When you see your child doing something that “feels” like it requires a disciplinary response on your part, think first “How does what he is doing now break one of the four main rules???” If you have difficulty answering this, you probably should not be disciplining at all. Once you have made clear in your own mind the connection, you are ready to say to the child, “No, don’t do that, because…”. It is very important not to simply say no, but to also explain to the child why you are saying no, which means telling the child exactly how what he is doing is breaking one of the above rules.
For example, one might say “No, don’t touch that knife,
it could hurt you and we don’t do things that are dangerous”.
Or, “No, don’t hit your sister, that hurts her and
we don’t hurt other people, you wouldn’t want her to hurt you”.
Or, you might say, “Go brush your teeth right now, everybody
in this family brushes their teeth before bedtime”.
After you have said “No” and explained why, you must then offer the child an alternative, or “a way to be good”. At the very least this alternative represents a necessary distraction.
The distraction is important because a young child simply told
“No” is “stuck” – he can’t think of anything but the thing that
he wanted to do that he has now been told not to do.
He thinks of the thing, he thinks of you, he thinks of the thing,
and he thinks of you. . . it is only a matter of time
before he goes back to the thing that he should not be doing.

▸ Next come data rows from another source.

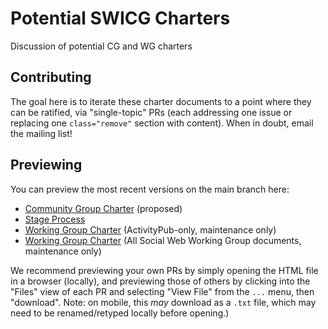 # Potential SWICG Charters

Discussion of potential CG and WG charters

## Contributing

The goal here is to iterate these charter documents to a point where they can be ratified, via "single-topic" PRs (each addressing one issue or replacing one `class="remove"` section with content).
When in doubt, email the mailing list!

## Previewing

You can preview the most recent versions on the main branch here:

- [Community Group Charter](https://swicg.github.io/potential-charters/CGCharter-1727386911.html) (proposed)
- [Stage Process](https://swicg.github.io/potential-charters/stage-process)
- [Working Group Charter](https://swicg.github.io/potential-charters/ap-maintenance-wg-charter.html) (ActivityPub-only, maintenance only)
- [Working Group Charter](https://swicg.github.io/potential-charters/social-web-maintenance-wg-charter.html) (All Social Web Working Group documents, maintenance only)

We recommend previewing your own PRs by simply opening the HTML file in a browser (locally), and previewing those of others by clicking into the "Files" view of each PR and selecting "View File" from the `...` menu, then "download".
Note: on mobile, this _may_ download as a `.txt` file, which may need to be renamed/retyped locally before opening.)
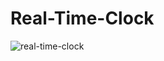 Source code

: # Real-Time-Clock

![real-time-clock](https://raw.githubusercontent.com/YingjieMA/image/master/real-time-clock/real-time-clock.png)
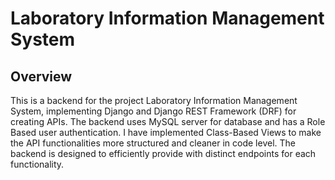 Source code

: # Laboratory Information Management System

## Overview
This is a backend for the project Laboratory Information Management System, implementing Django and Django REST Framework (DRF) for creating APIs. The backend uses MySQL server for database and has a Role Based user authentication. I have implemented Class-Based Views to make the API functionalities more structured and cleaner in code level. The backend is designed to efficiently provide with distinct endpoints for each functionality.
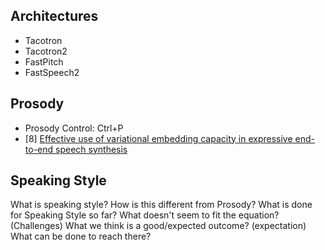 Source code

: 

## Architectures
* Tacotron
* Tacotron2
* FastPitch
* FastSpeech2

## Prosody

* Prosody Control: Ctrl+P
* [8] [Effective use of variational embedding capacity in expressive end-to-end speech synthesis](https://arxiv.org/abs/1906.03402)

## Speaking Style

What is speaking style? How is this different from Prosody? What is done for Speaking Style so far? What doesn't seem to fit the equation? (Challenges) What we think is a good/expected outcome? (expectation) What can be done to reach there?

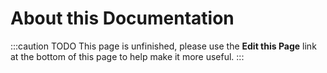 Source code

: About this Documentation
========================

:::caution TODO
  This page is unfinished, please use the **Edit this Page** link at the bottom of this page to help make it more useful.
:::
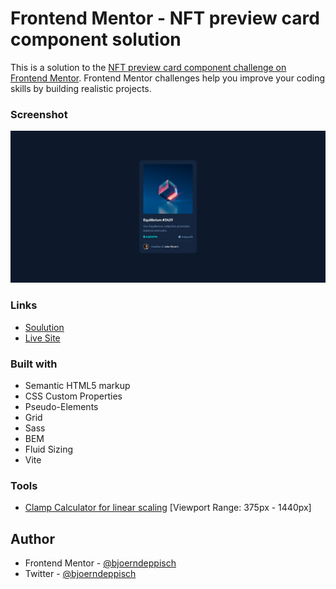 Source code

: # Frontend Mentor - NFT preview card component solution

This is a solution to the [NFT preview card component challenge on Frontend Mentor](https://www.frontendmentor.io/challenges/nft-preview-card-component-SbdUL_w0U). Frontend Mentor challenges help you improve your coding skills by building realistic projects.

### Screenshot

![Screenshot](./info/screenshot-1440.png)

### Links

- [Soulution]()
- [Live Site]()

### Built with

- Semantic HTML5 markup
- CSS Custom Properties
- Pseudo-Elements
- Grid
- Sass
- BEM
- Fluid Sizing
- Vite

### Tools

- [Clamp Calculator for linear scaling](https://royalfig.github.io/fluid-typography-calculator/) [Viewport Range: 375px - 1440px]

## Author

- Frontend Mentor - [@bjoerndeppisch](https://www.frontendmentor.io/profile/bjoerndeppisch)
- Twitter - [@bjoerndeppisch](https://twitter.com/bjoerndeppisch)
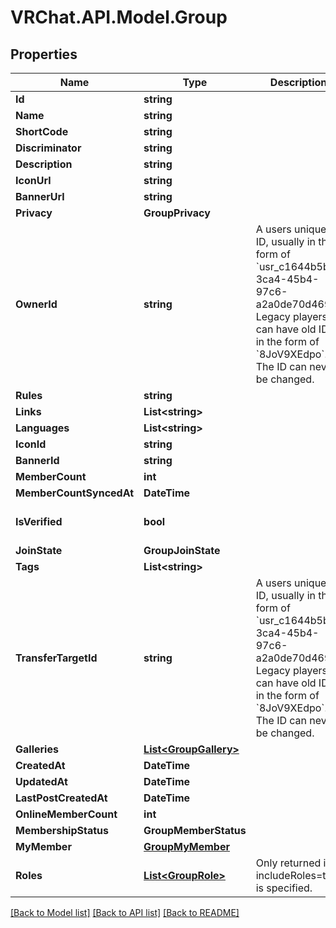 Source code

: # VRChat.API.Model.Group

## Properties

Name | Type | Description | Notes
------------ | ------------- | ------------- | -------------
**Id** | **string** |  | [optional] 
**Name** | **string** |  | [optional] 
**ShortCode** | **string** |  | [optional] 
**Discriminator** | **string** |  | [optional] 
**Description** | **string** |  | [optional] 
**IconUrl** | **string** |  | [optional] 
**BannerUrl** | **string** |  | [optional] 
**Privacy** | **GroupPrivacy** |  | [optional] 
**OwnerId** | **string** | A users unique ID, usually in the form of &#x60;usr_c1644b5b-3ca4-45b4-97c6-a2a0de70d469&#x60;. Legacy players can have old IDs in the form of &#x60;8JoV9XEdpo&#x60;. The ID can never be changed. | [optional] 
**Rules** | **string** |  | [optional] 
**Links** | **List&lt;string&gt;** |  | [optional] 
**Languages** | **List&lt;string&gt;** |  | [optional] 
**IconId** | **string** |  | [optional] 
**BannerId** | **string** |  | [optional] 
**MemberCount** | **int** |  | [optional] 
**MemberCountSyncedAt** | **DateTime** |  | [optional] 
**IsVerified** | **bool** |  | [optional] [default to false]
**JoinState** | **GroupJoinState** |  | [optional] 
**Tags** | **List&lt;string&gt;** |   | [optional] 
**TransferTargetId** | **string** | A users unique ID, usually in the form of &#x60;usr_c1644b5b-3ca4-45b4-97c6-a2a0de70d469&#x60;. Legacy players can have old IDs in the form of &#x60;8JoV9XEdpo&#x60;. The ID can never be changed. | [optional] 
**Galleries** | [**List&lt;GroupGallery&gt;**](GroupGallery.md) |   | [optional] 
**CreatedAt** | **DateTime** |  | [optional] 
**UpdatedAt** | **DateTime** |  | [optional] 
**LastPostCreatedAt** | **DateTime** |  | [optional] 
**OnlineMemberCount** | **int** |  | [optional] 
**MembershipStatus** | **GroupMemberStatus** |  | [optional] 
**MyMember** | [**GroupMyMember**](GroupMyMember.md) |  | [optional] 
**Roles** | [**List&lt;GroupRole&gt;**](GroupRole.md) | Only returned if ?includeRoles&#x3D;true is specified. | [optional] 

[[Back to Model list]](../README.md#documentation-for-models) [[Back to API list]](../README.md#documentation-for-api-endpoints) [[Back to README]](../README.md)

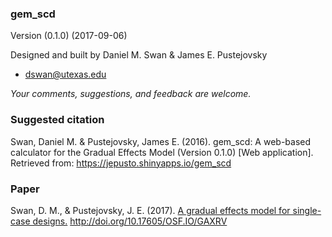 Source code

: ### gem_scd

Version (0.1.0) (2017-09-06)

Designed and built by Daniel M. Swan & James E. Pustejovsky

* dswan@utexas.edu

_Your comments, suggestions, and feedback are welcome._

### Suggested citation

Swan, Daniel M. & Pustejovsky, James E. (2016). gem_scd: A web-based calculator for the Gradual Effects Model (Version 0.1.0) [Web application]. Retrieved from: https://jepusto.shinyapps.io/gem_scd

### Paper

Swan, D. M., & Pustejovsky, J. E. (2017). [A gradual effects model for single-case designs.](https://osf.io/gaxrv/) http://doi.org/10.17605/OSF.IO/GAXRV
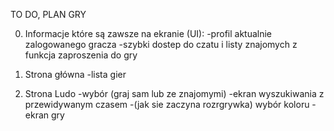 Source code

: TO DO, PLAN GRY

0) Informacje które są zawsze na ekranie (UI):
-profil aktualnie zalogowanego gracza
-szybki dostep do czatu i listy znajomych z funkcja zaproszenia do gry

1) Strona główna
-lista gier
2) Strona Ludo
-wybór (graj sam lub ze znajomymi)
-ekran wyszukiwania z przewidywanym czasem
-(jak sie zaczyna rozrgrywka) wybór koloru
-ekran gry
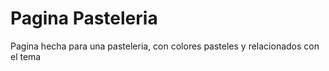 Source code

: <h1>Pagina Pasteleria</h1>
<p>Pagina hecha para una pasteleria, con colores pasteles y relacionados con el tema</p>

It is important to provide him with something else to do
in order to help him out of this cycle.
However, when a parent gets good at it, offering “a way to be good” can be much more than just a distraction – it can be a very effective teaching tool. It can demonstrate ways of more appropriate behavior which can recognize, address, or express the child’s inner needs or feelings.
For instance, if a child is hitting you, after you have said no
and explained why we don’t hit, you can then say, “but I understand
that you are mad at me right now, why don’t you use your words
to tell me that you are mad at me – it is OK to be mad at mommy,
but it is not OK to hit”. Or, for a younger child who doesn’t
yet have sufficient language for the preceding example, you
could say, “but I understand you are feeling angry right now –
if you need to hit something go hit the stuffed animal or the
pillow, you can hit those things, but we don’t hit animals
or people because they have feelings”. In this way, you
recognize your child’s own legitimate feelings, validate
that it is all right to have those feelings, and teach
the child more appropriate ways of handling them.
Then, if the child stops the behavior and “takes” the offered way out, you can end your discipline on a positive note and give the child some praise.